Conjunctive language, such as phrases of form “at least one of A, B, and C,” or “at least one of A, B and C,” unless specifically stated otherwise or otherwise clearly contradicted by context, is otherwise understood with context as used in general to present that an item, term, etc., may be either A or B or C, or any nonempty subset of set of A and B and C. For instance, in illustrative example of a set having three members, conjunctive phrases “at least one of A, B, and C” and “at least one of A, B and C” refer to any of following sets: {A}, {B}, {C}, {A, B}, {A, C}, {B, C}, {A, B, C}. Thus, such conjunctive language is not generally intended to imply that certain embodiments require at least one of A, at least one of B and at least one of C each to be present. In addition, unless otherwise noted or contradicted by context, the term “plurality” indicates a state of being plural (e.g., “a plurality of items” indicates multiple items). In at least one embodiment, a number of items in a plurality is at least two, but can be more when so indicated either explicitly or by context. Further, unless stated otherwise or otherwise clear from context, the phrase “based on” means “based at least in part on” and not “based solely on.”


Operations of processes described herein can be performed in any suitable order unless otherwise indicated herein or otherwise clearly contradicted by context. In at least one embodiment, a process such as those processes described herein (or variations and/or combinations thereof) is performed under control of one or more computer systems configured with executable instructions and is implemented as code (e.g., executable instructions, one or more computer programs or one or more applications) executing collectively on one or more processors, by hardware or combinations thereof. In at least one embodiment, code is stored on a computer-readable storage medium, for example, in the form of a computer program comprising a plurality of instructions executable by one or more processors. In at least one embodiment, a computer-readable storage medium is a non-transitory computer-readable storage medium that excludes transitory signals (e.g., a propagating transient electric or electromagnetic transmission) but includes non-transitory data storage circuitry (e.g., buffers, cache, and queues) within transceivers of transitory signals. In at least one embodiment, code (e.g., executable code or source code) is stored on a set of one or more non-transitory computer-readable storage media having stored thereon executable instructions (or other memory to store executable instructions) that, when executed (i.e., as a result of being executed) by one or more processors of a computer system, cause computer system to perform operations described herein. In at least one embodiment, set of non-transitory computer-readable storage media comprises multiple non-transitory computer-readable storage media and one or more of individual non-transitory storage media of multiple non-transitory computer-readable storage media lack all of code while multiple non-transitory computer-readable storage media collectively store all of code.
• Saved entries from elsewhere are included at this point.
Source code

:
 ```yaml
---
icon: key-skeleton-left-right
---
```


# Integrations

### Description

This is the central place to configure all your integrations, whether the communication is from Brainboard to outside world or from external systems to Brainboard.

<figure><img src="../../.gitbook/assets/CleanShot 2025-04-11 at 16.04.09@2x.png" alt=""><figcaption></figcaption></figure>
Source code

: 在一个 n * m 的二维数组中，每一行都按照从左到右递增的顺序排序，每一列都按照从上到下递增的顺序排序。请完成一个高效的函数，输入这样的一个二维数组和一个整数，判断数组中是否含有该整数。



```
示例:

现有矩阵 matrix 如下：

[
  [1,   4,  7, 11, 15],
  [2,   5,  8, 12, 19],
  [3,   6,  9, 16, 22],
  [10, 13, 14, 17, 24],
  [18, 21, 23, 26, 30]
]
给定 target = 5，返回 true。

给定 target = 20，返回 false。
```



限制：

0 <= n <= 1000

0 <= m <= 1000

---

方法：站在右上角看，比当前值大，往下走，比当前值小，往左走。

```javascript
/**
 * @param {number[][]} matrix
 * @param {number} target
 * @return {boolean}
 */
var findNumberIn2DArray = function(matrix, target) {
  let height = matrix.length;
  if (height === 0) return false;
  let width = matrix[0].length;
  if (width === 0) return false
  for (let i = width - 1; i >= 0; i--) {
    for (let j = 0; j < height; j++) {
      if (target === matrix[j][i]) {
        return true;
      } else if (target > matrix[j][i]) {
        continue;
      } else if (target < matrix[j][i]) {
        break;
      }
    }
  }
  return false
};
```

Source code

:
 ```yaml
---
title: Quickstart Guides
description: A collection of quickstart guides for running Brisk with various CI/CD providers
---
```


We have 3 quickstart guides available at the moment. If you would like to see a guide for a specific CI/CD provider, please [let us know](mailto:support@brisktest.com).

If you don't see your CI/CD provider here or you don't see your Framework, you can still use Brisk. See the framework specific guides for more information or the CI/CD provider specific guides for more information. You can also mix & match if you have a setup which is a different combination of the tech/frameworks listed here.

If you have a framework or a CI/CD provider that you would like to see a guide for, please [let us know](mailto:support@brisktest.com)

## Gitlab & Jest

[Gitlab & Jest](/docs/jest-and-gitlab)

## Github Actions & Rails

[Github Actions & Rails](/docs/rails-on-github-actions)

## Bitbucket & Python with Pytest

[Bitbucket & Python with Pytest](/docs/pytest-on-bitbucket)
In at least one embodiment, executable instructions are executed such that different instructions are executed by different processors—for example, a non-transitory computer-readable storage medium store instructions and a main central processing unit (“CPU”) executes some of instructions while a graphics processing unit (“GPU”) executes other instructions. In at least one embodiment, different components of a computer system have separate processors and different processors execute different subsets of instructions.


Accordingly, in at least one embodiment, computer systems are configured to implement one or more services that singly or collectively perform operations of processes described herein and such computer systems are configured with applicable hardware and/or software that enable performance of operations. Further, a computer system that implements at least one embodiment of present disclosure is a single device and, in another embodiment, is a distributed computer system comprising multiple devices that operate differently such that distributed computer system performs operations described herein and such that a single device does not perform all operations.


Use of any and all examples, or exemplary language (e.g., “such as”) provided herein, is intended merely to better illuminate embodiments of disclosure and does not pose a limitation on scope of disclosure unless otherwise claimed. No language in specification should be construed as indicating any non-claimed element as essential to practice of disclosure.


All references, including publications, patent applications, and patents, cited herein are hereby incorporated by reference to the same extent as if each reference were individually and specifically indicated to be incorporated by reference and were set forth in its entirety herein.


In description and claims, terms “coupled” and “connected,” along with their derivatives, may be used. It should be understood that these terms may be not intended as synonyms for each other. Rather, in particular examples, “connected” or “coupled” may be used to indicate that two or more elements are in direct or indirect physical or electrical contact with each other. “Coupled” may also mean that two or more elements are not in direct contact with each other, but yet still co-operate or interact with each other.


Unless specifically stated otherwise, it may be appreciated that throughout specification terms such as “processing,” “computing,” “calculating,” “determining,” or like, refer to action and/or processes of a computer or computing system, or similar electronic computing device, that manipulate and/or transform data represented as physical, such as electronic, quantities within computing system's registers and/or memories into other data similarly represented as physical quantities within computing system's memories, registers or other such information storage, transmission or display devices.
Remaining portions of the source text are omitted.